About this task: Given the listing below, the answer must be only the number of lines containing the string "problem".

============

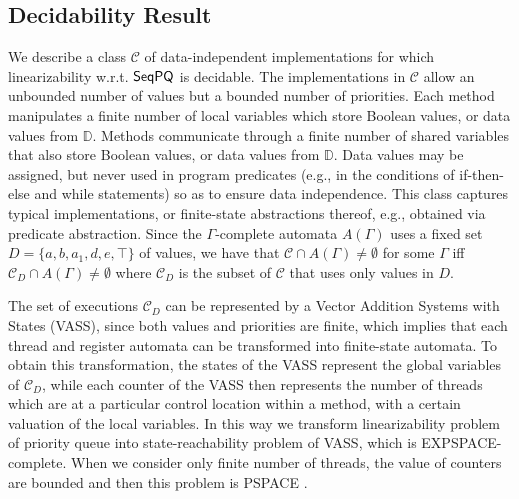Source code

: %



\subsection{Decidability Result}
\label{subsec:combine step-by-step linearizability and co-regular}

We describe a class $\mathcal{C}$ of data-independent implementations for which linearizability w.r.t. $\mathsf{SeqPQ}$ is decidable. The implementations in $\mathcal{C}$ allow an unbounded number of values but a bounded number of priorities. Each method manipulates a finite number of local variables which store Boolean values, or data values from $\mathbb{D}$. Methods communicate through a finite number of shared variables that also store Boolean values, or data values from $\mathbb{D}$. Data values may be assigned, but never used in program predicates (e.g., in the conditions of if-then-else and while statements) so as to ensure data independence. This class captures typical implementations, or finite-state abstractions thereof, e.g., obtained via predicate abstraction. Since the $\Gamma$-complete automata $A(\Gamma)$ uses a fixed set $D=\{a,b,a_1,d,e,\top\}$ of values, we have that $\mathcal{C}\cap A(\Gamma)\neq\emptyset$ for some $\Gamma$ iff $\mathcal{C}_D\cap A(\Gamma)\neq\emptyset$ where $\mathcal{C}_D$ is the subset of $\mathcal{C}$ that uses only values in $D$. 

The set of executions $\mathcal{C}_D$ can be represented by a Vector Addition Systems with States (VASS), since both values and priorities are finite, which implies that each thread and register automata can be transformed into finite-state automata. To obtain this transformation, the states of the VASS represent the global variables of $\mathcal{C}_D$, while each counter of the VASS then represents the number of threads which are at a particular control location within a method, with a certain valuation of the local variables. In this way we transform linearizability problem of priority queue into state-reachability problem of VASS, which is EXPSPACE-complete. When we consider only finite number of threads, the value of counters are bounded and then this problem is PSPACE \cite{DBLP:conf/ac/Esparza96}.

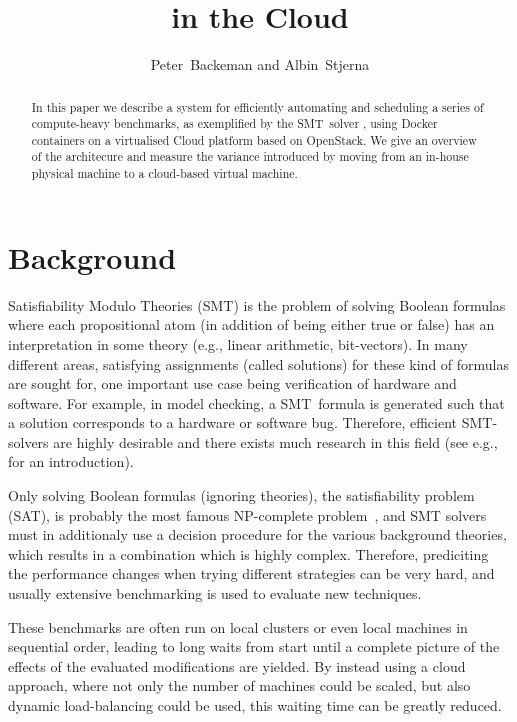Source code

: \documentclass[a4paper]{IEEEtran}
\title{\uppsat{} in the Cloud}
\author{Peter~Backeman and Albin~Stjerna}
\begin{document}
\maketitle

\begin{abstract}
  In this paper we describe a system for efficiently automating and
  scheduling a series of compute-heavy benchmarks, as exemplified by
  the SMT~solver {\uppsat{}}, using Docker containers on a virtualised
  Cloud platform based on OpenStack. We give an overview of the
  architecure and measure the variance introduced by moving from an
  in-house physical machine to a cloud-based virtual machine.
\end{abstract}

\section{Background}

Satisfiability Modulo Theories (SMT) is the problem of solving Boolean
formulas where each propositional atom (in addition of being either
true or false) has an interpretation in some theory (e.g., linear
arithmetic, bit-vectors). In many different areas, satisfying
assignments (called solutions) for these kind of formulas are sought
for, one important use case being verification of hardware and
software. For example, in model checking, a SMT~formula is generated
such that a solution corresponds to a hardware or software
bug. Therefore, efficient SMT-solvers are highly desirable and there
exists much research in this field (see e.g.,~\cite{sathandbook} for
an introduction).

Only solving Boolean formulas (ignoring theories), the satisfiability
problem (SAT), is probably the most famous NP-complete
problem~\cite{satnp}, and SMT solvers must in additionaly use a
decision procedure for the various background theories, which results
in a combination which is highly complex. Therefore, prediciting the
performance changes when trying different strategies can be very hard,
and usually extensive benchmarking is used to evaluate new techniques.

These benchmarks are often run on local clusters or even local
machines in sequential order, leading to long waits from start until a
complete picture of the effects of the evaluated modifications are
yielded. By instead using a cloud approach, where not only the number
of machines could be scaled, but also dynamic load-balancing could be
used, this waiting time can be greatly reduced.
\end{document}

============

Expected answer: 4